There was that issue of connection.
Marcos was paired up with a massive black man at least six four and well over two hundred fifty pounds, who looked like an icebox with a bald head screwed into the top. They went through the intricate hand movements of a hubud exercise, where they threw punches and elbows at each other in a prearranged sequence, taking turns blocking and countering. They had good flow; their technique looked good. Marcos looked over and nodded, sweat running down his face. I took a seat on the wooden bench beside the door and watched t
ill the class ended with partners taking turns kicking the heavy Thai impact pads. When they were finished, Marcos came over and flopped down beside me on the bench, mopping the sweat from his face with a bandanna.
“How you doing?” he said.
“Better than you.”
“Good exercise, bro. You should give it a whirl.”
“Looks too much like hard work.”
He laughed. “Hey, that thing we talked about? The guy, that’s him over there.” He pointed across the room at a trim fit man of medium build, in a muscle shirt and gym pants, toweling off and talking to the gigantic black man.
“Did you talk to him about it?” I said.
“I outlined it for him. He’ll talk to you.” Marcos whistled and called out, “Hey Joe! Over here!”
The trim man looked over and nodded. He had close cropped black hair with a smattering of grey at the temples and a thin, carefully maintained mustache. He raised one hand in greeting, then bent and picked up his gym bag and walked across the floor towards us. You can tell a lot about a fighter by how they carry themselves. This guy was deceptive till you saw how deep and dense his muscles were and how he moved with his weight on the balls of his feet, like a dancer – or a serious fighter. He came over and nodded to Marcos, then looked at me.
“Good workout?” I said.
“Yeah,” the trim man said.
“I’m Frank Lovelady,” I said. “Marcos mentioned me to you?”

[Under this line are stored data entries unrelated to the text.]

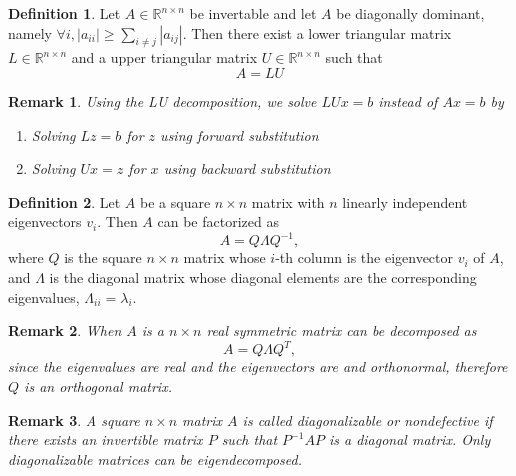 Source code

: \documentclass[a4paper]{article}
\theoremstyle{definition}
\newtheorem{definition}{Definition}
\theoremstyle{plain}
\newtheorem{remark}{Remark}
\begin{document}
\begin{definition}
 Let $A\in\mathbb{R}^{n\times n}$ be invertable and let $A$ be diagonally dominant, namely $\forall i, |a_{ii}|\ge\sum_{i\not=j}|a_{ij}|$. Then there exist a lower triangular matrix $L\in\mathbb{R}^{n\times n}$ and a upper triangular matrix $U\in\mathbb{R}^{n\times n}$ such that
\begin{equation*}
    A=LU
\end{equation*}
\end{definition}

\begin{remark}
Using the LU decomposition, we solve $LUx=b$ instead of $Ax=b$ by
\begin{enumerate}
    \item Solving $Lz=b$ for $z$ using forward substitution
    \item Solving $Ux=z$ for $x$ using backward substitution
\end{enumerate}
\end{remark}

\begin{definition}
Let $A$ be a square $n\times n$ matrix with $n$ linearly independent eigenvectors $v_i$. Then $A$ can be factorized as
\begin{equation*}
    A=Q\Lambda Q^{-1},
\end{equation*}
where $Q$ is the square $n\times n$ matrix whose $i$-th column is the eigenvector $v_i$ of $A$, and $\Lambda$ is the diagonal matrix whose diagonal elements are the corresponding eigenvalues, $\Lambda_{ii}= \lambda_i$. 
\end{definition}

\begin{remark}
When $A$ is a $n\times n$ real symmetric matrix can be decomposed as
\begin{equation*}
    A=Q\Lambda Q^T,
\end{equation*}
since the eigenvalues are real and the eigenvectors are and orthonormal, therefore $Q$ is an orthogonal matrix.
\end{remark}

\begin{remark}
A square $n\times n$ matrix $A$ is called diagonalizable or nondefective if there exists an invertible matrix $P$ such that $P^{-1}AP$ is a diagonal matrix. Only diagonalizable matrices can be eigendecomposed. 
\end{remark}
\end{document}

“Frank’s the man,” Marcos said.
The trim man held out his hand. “Joe Spenser. How you doing?”
His hand was hard and callused as though he worked with his hands a lot.
“Thanks for taking the time to talk to me,” I said.

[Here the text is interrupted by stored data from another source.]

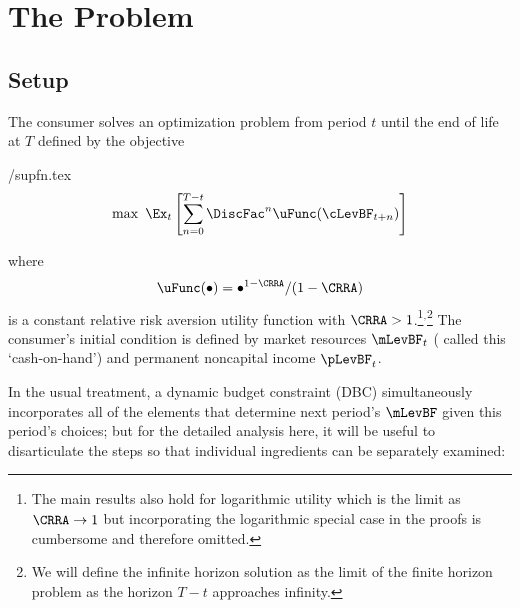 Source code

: \documentclass[./BufferStockTheory.tex]{subfiles}
\begin{document}
\hypertarget{The-Problem}{}
\section{The Problem}

\subsection{Setup}
\label{subsec:Setup}

The consumer solves an optimization problem from period
$t$ until the end of life at $T$ defined by the objective
\begin{verbatimwrite}{\EqDir/supfn.tex}
\begin{equation}\begin{gathered}\begin{aligned}
  \label{eq:supfn}
  \max~ \Ex_{t}\left[\sum_{n=0}^{T-t} \DiscFac^{n} \uFunc(\cLevBF_{t+n})\right]
\end{aligned}\end{gathered}\end{equation}
\end{verbatimwrite}

where
\begin{equation}\begin{gathered}\begin{aligned}
  \uFunc(\bullet)=\bullet^{1-\CRRA}/(1-\CRRA) \label{eq:crrautil}
\end{aligned}\end{gathered}\end{equation}
 is a constant relative risk aversion utility function with $\CRRA > 1$.\footnote{The main
  results also hold for logarithmic utility which is the limit as
  $\CRRA \rightarrow 1$ but incorporating the logarithmic special case
  in the proofs is cumbersome and therefore
  omitted.}$^{,}$\footnote{We will define the infinite horizon
  solution as the limit of the finite horizon problem as the horizon
  $T-t$ approaches infinity.}  The consumer's initial condition is
defined by market resources $\mLevBF_{t}$ (\cite{deatonLiqConstr}
called this `cash-on-hand') and permanent noncapital income $\pLevBF_{t}$.

In the usual treatment, a dynamic budget constraint (DBC) simultaneously incorporates
all of the elements that determine next period's $\mLevBF$ given this
period's choices; but for the detailed analysis here, it will be useful to
disarticulate the steps so that individual ingredients can be separately examined:
\end{document}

“Let’s wait and see if I do you any good first,” Spenser said.
He had cop’s eyes. He made no secret of his appraisal; he was accustomed to using his look like a weapon. He was used to sniffing out bullshit, that was clear, which meant I had to tread carefully.
“Fair enough,” I said. “Marcos told you I had a friend, he’s dead now, his daughter was being raised by her grandfather? She ran away a few months ago, came here to Minneapolis. The grandfather called me up and asked me to see if I could find out anything.”